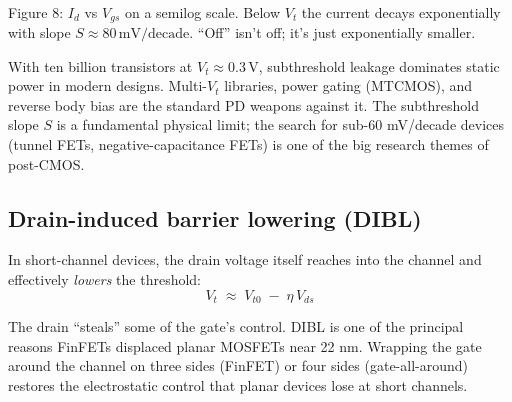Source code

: \documentclass[11pt]{article}
\begin{document}
\begin{center}
\\
{\small Figure 8: $I_d$ vs $V_{gs}$ on a semilog scale. Below $V_t$ the current decays exponentially with slope $S \approx 80\,\text{mV/decade}$. ``Off'' isn't off; it's just exponentially smaller.}
\end{center}

\begin{pdnote}
With ten billion transistors at $V_t \approx 0.3\,\text{V}$, subthreshold leakage dominates static power in modern designs. Multi-$V_t$ libraries, power gating (MTCMOS), and reverse body bias are the standard PD weapons against it. The subthreshold slope $S$ is a fundamental physical limit; the search for sub-60 mV/decade devices (tunnel FETs, negative-capacitance FETs) is one of the big research themes of post-CMOS.
\end{pdnote}

\subsection{Drain-induced barrier lowering (DIBL)}

In short-channel devices, the drain voltage itself reaches into the channel and effectively \emph{lowers} the threshold:
\begin{equation}
V_t \;\approx\; V_{t0} \;-\; \eta\,V_{ds}
\end{equation}

The drain ``steals'' some of the gate's control. DIBL is one of the principal reasons FinFETs displaced planar MOSFETs near 22 nm. Wrapping the gate around the channel on three sides (FinFET) or four sides (gate-all-around) restores the electrostatic control that planar devices lose at short channels.
\end{document}
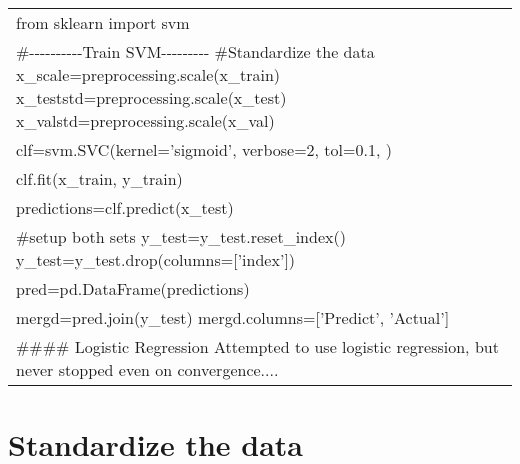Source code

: \documentclass[11pt]{article}
\begin{document}
\begin{longtable}[]{@{}l@{}}
\toprule
\begin{minipage}[t]{0.77\columnwidth}\raggedright\strut
from sklearn import svm\strut
\end{minipage}\tabularnewline
\begin{minipage}[t]{0.77\columnwidth}\raggedright\strut
\#-\/-\/-\/-\/-\/-\/-\/-\/-\/-Train SVM-\/-\/-\/-\/-\/-\/-\/-\/-
\#Standardize the data x\_scale=preprocessing.scale(x\_train)
x\_teststd=preprocessing.scale(x\_test)
x\_valstd=preprocessing.scale(x\_val)\strut
\end{minipage}\tabularnewline
\begin{minipage}[t]{0.77\columnwidth}\raggedright\strut
clf=svm.SVC(kernel='sigmoid', verbose=2, tol=0.1, )\strut
\end{minipage}\tabularnewline
\begin{minipage}[t]{0.77\columnwidth}\raggedright\strut
clf.fit(x\_train, y\_train)\strut
\end{minipage}\tabularnewline
\begin{minipage}[t]{0.77\columnwidth}\raggedright\strut
predictions=clf.predict(x\_test)\strut
\end{minipage}\tabularnewline
\begin{minipage}[t]{0.77\columnwidth}\raggedright\strut
\#setup both sets y\_test=y\_test.reset\_index()
y\_test=y\_test.drop(columns={[}'index'{]})\strut
\end{minipage}\tabularnewline
\begin{minipage}[t]{0.77\columnwidth}\raggedright\strut
pred=pd.DataFrame(predictions)\strut
\end{minipage}\tabularnewline
\begin{minipage}[t]{0.77\columnwidth}\raggedright\strut
mergd=pred.join(y\_test) mergd.columns={[}'Predict', 'Actual'{]}\strut
\end{minipage}\tabularnewline
\begin{minipage}[t]{0.77\columnwidth}\raggedright\strut
\#\#\#\# Logistic Regression Attempted to use logistic regression, but
never stopped even on convergence....\strut
\end{minipage}\tabularnewline
\bottomrule
\end{longtable}

\section{Standardize the data}\label{standardize-the-data}
\end{document}

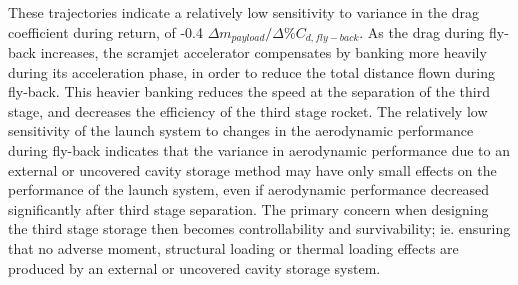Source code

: These trajectories indicate a relatively low sensitivity to variance in the drag coefficient during return, of -0.4 $\Delta m_{payload}/\Delta$\%$C_{d,fly-back}$. As the drag during fly-back increases, the scramjet accelerator compensates by banking more heavily during its acceleration phase, in order to reduce the total distance flown during fly-back. This heavier banking reduces the speed at the separation of the third stage, and decreases the efficiency of the third stage rocket.
The relatively low sensitivity of the launch system to changes in the aerodynamic performance during fly-back indicates that the variance in aerodynamic performance due to an external or uncovered cavity storage method may have only small effects on the performance of the launch system, even if aerodynamic performance decreased significantly after third stage separation. The primary concern when designing the third stage storage then becomes controllability and survivability; ie. ensuring that no adverse moment, structural loading or thermal loading effects are produced by an external or uncovered cavity storage system. 
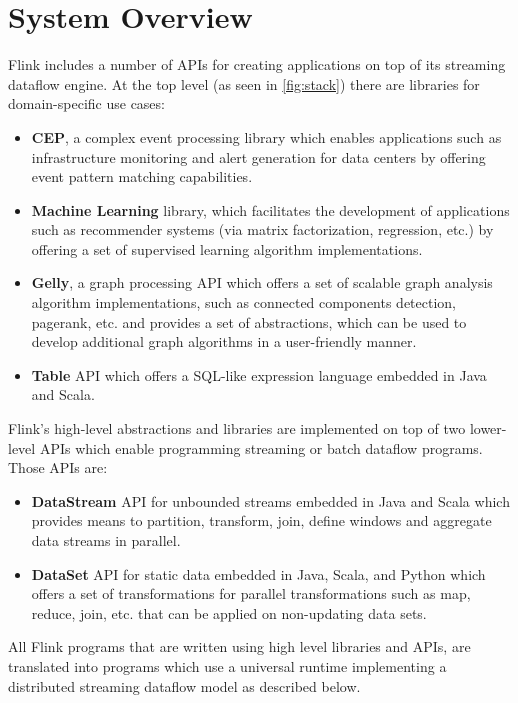 \documentclass{llncs}
\begin{document}
\section{System Overview}
\label{sec:overview}
Flink includes a number of APIs for creating applications on top of its streaming dataflow engine. At the top level (as seen in \autoref{fig:stack}) there are libraries for domain-specific use cases:
\begin{itemize}
\item \textbf{CEP}, a complex event processing library which enables applications such as infrastructure monitoring and alert generation for data centers by offering event pattern matching capabilities.
\item \textbf{Machine Learning} library, which facilitates the development of applications such as recommender systems (via matrix factorization, regression, etc.) by offering a set of supervised learning algorithm implementations.
\item \textbf{Gelly}, a graph processing API which offers a set of scalable graph analysis algorithm implementations, such as connected components detection, pagerank, etc. and provides a set of abstractions, which can be used to develop additional graph algorithms in a user-friendly manner.
\item \textbf{Table} API which offers a SQL-like expression language embedded in Java and Scala.
\end{itemize}

\noindent Flink's high-level abstractions and libraries are implemented on top of two lower-level APIs which enable programming streaming or batch dataflow programs. Those APIs are:
\begin{itemize}
    \item \textbf{DataStream} API for unbounded streams embedded in Java and Scala which provides means to partition, transform, join, define windows and aggregate data streams in parallel.
    \item \textbf{DataSet} API for static data embedded in Java, Scala, and Python which offers a set of transformations for parallel transformations such as map, reduce, join, etc. that can be applied on non-updating data sets.
\end{itemize}

All Flink programs that are written using high level libraries and APIs, are translated into programs which use a universal runtime implementing a distributed streaming dataflow model as described below.
\end{document}

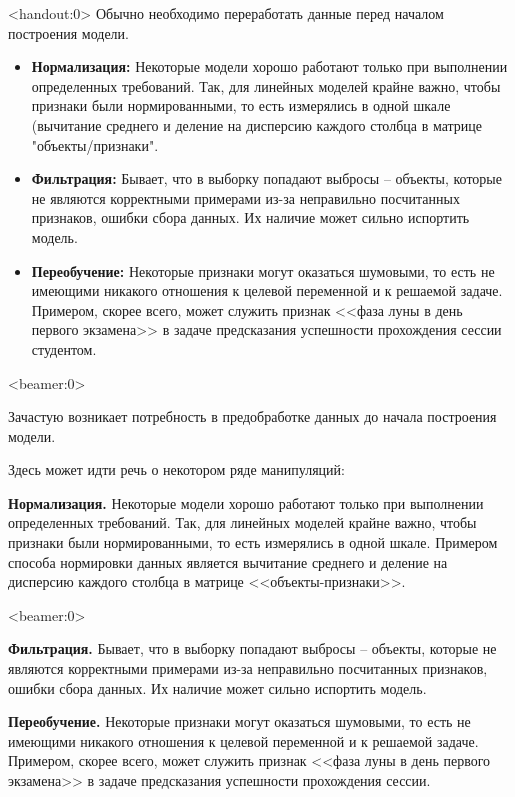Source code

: \documentclass[pdf, intlimits, 9pt, unicode]{beamer}
\begin{document}
\begin{frame}<handout:0>
Обычно необходимо переработать данные перед началом построения модели.\pause

\begin{itemize}
\item \textbf{Нормализация:} Некоторые модели хорошо работают только при выполнении определенных требований. Так, для линейных моделей крайне важно, чтобы признаки были нормированными, то есть измерялись в одной шкале (вычитание среднего и деление на дисперсию каждого столбца в матрице "объекты/признаки".\pause
\item \textbf{Фильтрация:} Бывает, что в выборку попадают выбросы -- объекты, которые не являются корректными примерами из-за неправильно посчитанных признаков, ошибки сбора данных. Их наличие может сильно испортить модель.\pause
\item \textbf{Переобучение:} {Некоторые признаки могут оказаться шумовыми, то есть не имеющими никакого отношения к целевой переменной и к решаемой задаче. Примером, скорее всего, может служить признак <<фаза луны в день первого экзамена>> в задаче предсказания успешности прохождения сессии студентом.}
\end{itemize}

\end{frame}





\begin{frame}<beamer:0>

Зачастую возникает потребность в предобработке данных до начала построения модели.\pause

Здесь может идти речь о некотором ряде манипуляций:

\textbf{Нормализация.} {Некоторые модели хорошо работают только при выполнении определенных требований. Так, для линейных моделей крайне важно, чтобы признаки были нормированными, то есть измерялись в одной шкале. Примером способа нормировки данных является вычитание среднего и деление на дисперсию каждого столбца в матрице <<объекты-признаки>>.}
\end{frame}





\begin{frame}<beamer:0>

\textbf{Фильтрация.} {Бывает, что в выборку попадают выбросы -- объекты, которые не являются корректными примерами из-за неправильно посчитанных признаков, ошибки сбора данных. Их наличие может сильно испортить модель.}

\textbf{Переобучение.} {Некоторые признаки могут оказаться шумовыми, то есть не имеющими никакого отношения к целевой переменной и к решаемой задаче. Примером, скорее всего, может служить признак <<фаза луны в день первого экзамена>> в задаче предсказания успешности прохождения сессии.}
\end{frame}
\end{document}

_ _ _ _

Task item: With the pictures dropped, write out all of the entries word for word.

Result:
Source code

: \documentclass[11pt]{article}
\begin{document}
\begin{center}
\\
{\small Figure 8: $I_d$ vs $V_{gs}$ on a semilog scale. Below $V_t$ the current decays exponentially with slope $S \approx 80\,\text{mV/decade}$. ``Off'' isn't off; it's just exponentially smaller.}
\end{center}

\begin{pdnote}
With ten billion transistors at $V_t \approx 0.3\,\text{V}$, subthreshold leakage dominates static power in modern designs. Multi-$V_t$ libraries, power gating (MTCMOS), and reverse body bias are the standard PD weapons against it. The subthreshold slope $S$ is a fundamental physical limit; the search for sub-60 mV/decade devices (tunnel FETs, negative-capacitance FETs) is one of the big research themes of post-CMOS.
\end{pdnote}

\subsection{Drain-induced barrier lowering (DIBL)}

In short-channel devices, the drain voltage itself reaches into the channel and effectively \emph{lowers} the threshold:
\begin{equation}
V_t \;\approx\; V_{t0} \;-\; \eta\,V_{ds}
\end{equation}

The drain ``steals'' some of the gate's control. DIBL is one of the principal reasons FinFETs displaced planar MOSFETs near 22 nm. Wrapping the gate around the channel on three sides (FinFET) or four sides (gate-all-around) restores the electrostatic control that planar devices lose at short channels.
\end{document}
Source code

: \documentclass[11pt]{article}
\begin{document}
\begin{longtable}[]{@{}l@{}}
\toprule
\begin{minipage}[t]{0.77\columnwidth}\raggedright\strut
from sklearn import svm\strut
\end{minipage}\tabularnewline
\begin{minipage}[t]{0.77\columnwidth}\raggedright\strut
\#-\/-\/-\/-\/-\/-\/-\/-\/-\/-Train SVM-\/-\/-\/-\/-\/-\/-\/-\/-
\#Standardize the data x\_scale=preprocessing.scale(x\_train)
x\_teststd=preprocessing.scale(x\_test)
x\_valstd=preprocessing.scale(x\_val)\strut
\end{minipage}\tabularnewline
\begin{minipage}[t]{0.77\columnwidth}\raggedright\strut
clf=svm.SVC(kernel='sigmoid', verbose=2, tol=0.1, )\strut
\end{minipage}\tabularnewline
\begin{minipage}[t]{0.77\columnwidth}\raggedright\strut
clf.fit(x\_train, y\_train)\strut
\end{minipage}\tabularnewline
\begin{minipage}[t]{0.77\columnwidth}\raggedright\strut
predictions=clf.predict(x\_test)\strut
\end{minipage}\tabularnewline
\begin{minipage}[t]{0.77\columnwidth}\raggedright\strut
\#setup both sets y\_test=y\_test.reset\_index()
y\_test=y\_test.drop(columns={[}'index'{]})\strut
\end{minipage}\tabularnewline
\begin{minipage}[t]{0.77\columnwidth}\raggedright\strut
pred=pd.DataFrame(predictions)\strut
\end{minipage}\tabularnewline
\begin{minipage}[t]{0.77\columnwidth}\raggedright\strut
mergd=pred.join(y\_test) mergd.columns={[}'Predict', 'Actual'{]}\strut
\end{minipage}\tabularnewline
\begin{minipage}[t]{0.77\columnwidth}\raggedright\strut
\#\#\#\# Logistic Regression Attempted to use logistic regression, but
never stopped even on convergence....\strut
\end{minipage}\tabularnewline
\bottomrule
\end{longtable}

\section{Standardize the data}\label{standardize-the-data}
\end{document}

Source code

: These trajectories indicate a relatively low sensitivity to variance in the drag coefficient during return, of -0.4 $\Delta m_{payload}/\Delta$\%$C_{d,fly-back}$. As the drag during fly-back increases, the scramjet accelerator compensates by banking more heavily during its acceleration phase, in order to reduce the total distance flown during fly-back. This heavier banking reduces the speed at the separation of the third stage, and decreases the efficiency of the third stage rocket.
The relatively low sensitivity of the launch system to changes in the aerodynamic performance during fly-back indicates that the variance in aerodynamic performance due to an external or uncovered cavity storage method may have only small effects on the performance of the launch system, even if aerodynamic performance decreased significantly after third stage separation. The primary concern when designing the third stage storage then becomes controllability and survivability; ie. ensuring that no adverse moment, structural loading or thermal loading effects are produced by an external or uncovered cavity storage system. 
 \documentclass{llncs}
\begin{document}
\section{System Overview}
\label{sec:overview}
Flink includes a number of APIs for creating applications on top of its streaming dataflow engine. At the top level (as seen in \autoref{fig:stack}) there are libraries for domain-specific use cases:
\begin{itemize}
\item \textbf{CEP}, a complex event processing library which enables applications such as infrastructure monitoring and alert generation for data centers by offering event pattern matching capabilities.
\item \textbf{Machine Learning} library, which facilitates the development of applications such as recommender systems (via matrix factorization, regression, etc.) by offering a set of supervised learning algorithm implementations.
\item \textbf{Gelly}, a graph processing API which offers a set of scalable graph analysis algorithm implementations, such as connected components detection, pagerank, etc. and provides a set of abstractions, which can be used to develop additional graph algorithms in a user-friendly manner.
\item \textbf{Table} API which offers a SQL-like expression language embedded in Java and Scala.
\end{itemize}

\noindent Flink's high-level abstractions and libraries are implemented on top of two lower-level APIs which enable programming streaming or batch dataflow programs. Those APIs are:
\begin{itemize}
    \item \textbf{DataStream} API for unbounded streams embedded in Java and Scala which provides means to partition, transform, join, define windows and aggregate data streams in parallel.
    \item \textbf{DataSet} API for static data embedded in Java, Scala, and Python which offers a set of transformations for parallel transformations such as map, reduce, join, etc. that can be applied on non-updating data sets.
\end{itemize}

All Flink programs that are written using high level libraries and APIs, are translated into programs which use a universal runtime implementing a distributed streaming dataflow model as described below.
\end{document}

Source code

: \documentclass[pdf, intlimits, 9pt, unicode]{beamer}
\begin{document}
\begin{frame}<handout:0>
Обычно необходимо переработать данные перед началом построения модели.\pause

\begin{itemize}
\item \textbf{Нормализация:} Некоторые модели хорошо работают только при выполнении определенных требований. Так, для линейных моделей крайне важно, чтобы признаки были нормированными, то есть измерялись в одной шкале (вычитание среднего и деление на дисперсию каждого столбца в матрице "объекты/признаки".\pause
\item \textbf{Фильтрация:} Бывает, что в выборку попадают выбросы -- объекты, которые не являются корректными примерами из-за неправильно посчитанных признаков, ошибки сбора данных. Их наличие может сильно испортить модель.\pause
\item \textbf{Переобучение:} {Некоторые признаки могут оказаться шумовыми, то есть не имеющими никакого отношения к целевой переменной и к решаемой задаче. Примером, скорее всего, может служить признак <<фаза луны в день первого экзамена>> в задаче предсказания успешности прохождения сессии студентом.}
\end{itemize}

\end{frame}





\begin{frame}<beamer:0>

Зачастую возникает потребность в предобработке данных до начала построения модели.\pause

Здесь может идти речь о некотором ряде манипуляций:

\textbf{Нормализация.} {Некоторые модели хорошо работают только при выполнении определенных требований. Так, для линейных моделей крайне важно, чтобы признаки были нормированными, то есть измерялись в одной шкале. Примером способа нормировки данных является вычитание среднего и деление на дисперсию каждого столбца в матрице <<объекты-признаки>>.}
\end{frame}





\begin{frame}<beamer:0>

\textbf{Фильтрация.} {Бывает, что в выборку попадают выбросы -- объекты, которые не являются корректными примерами из-за неправильно посчитанных признаков, ошибки сбора данных. Их наличие может сильно испортить модель.}

\textbf{Переобучение.} {Некоторые признаки могут оказаться шумовыми, то есть не имеющими никакого отношения к целевой переменной и к решаемой задаче. Примером, скорее всего, может служить признак <<фаза луны в день первого экзамена>> в задаче предсказания успешности прохождения сессии.}
\end{frame}
\end{document}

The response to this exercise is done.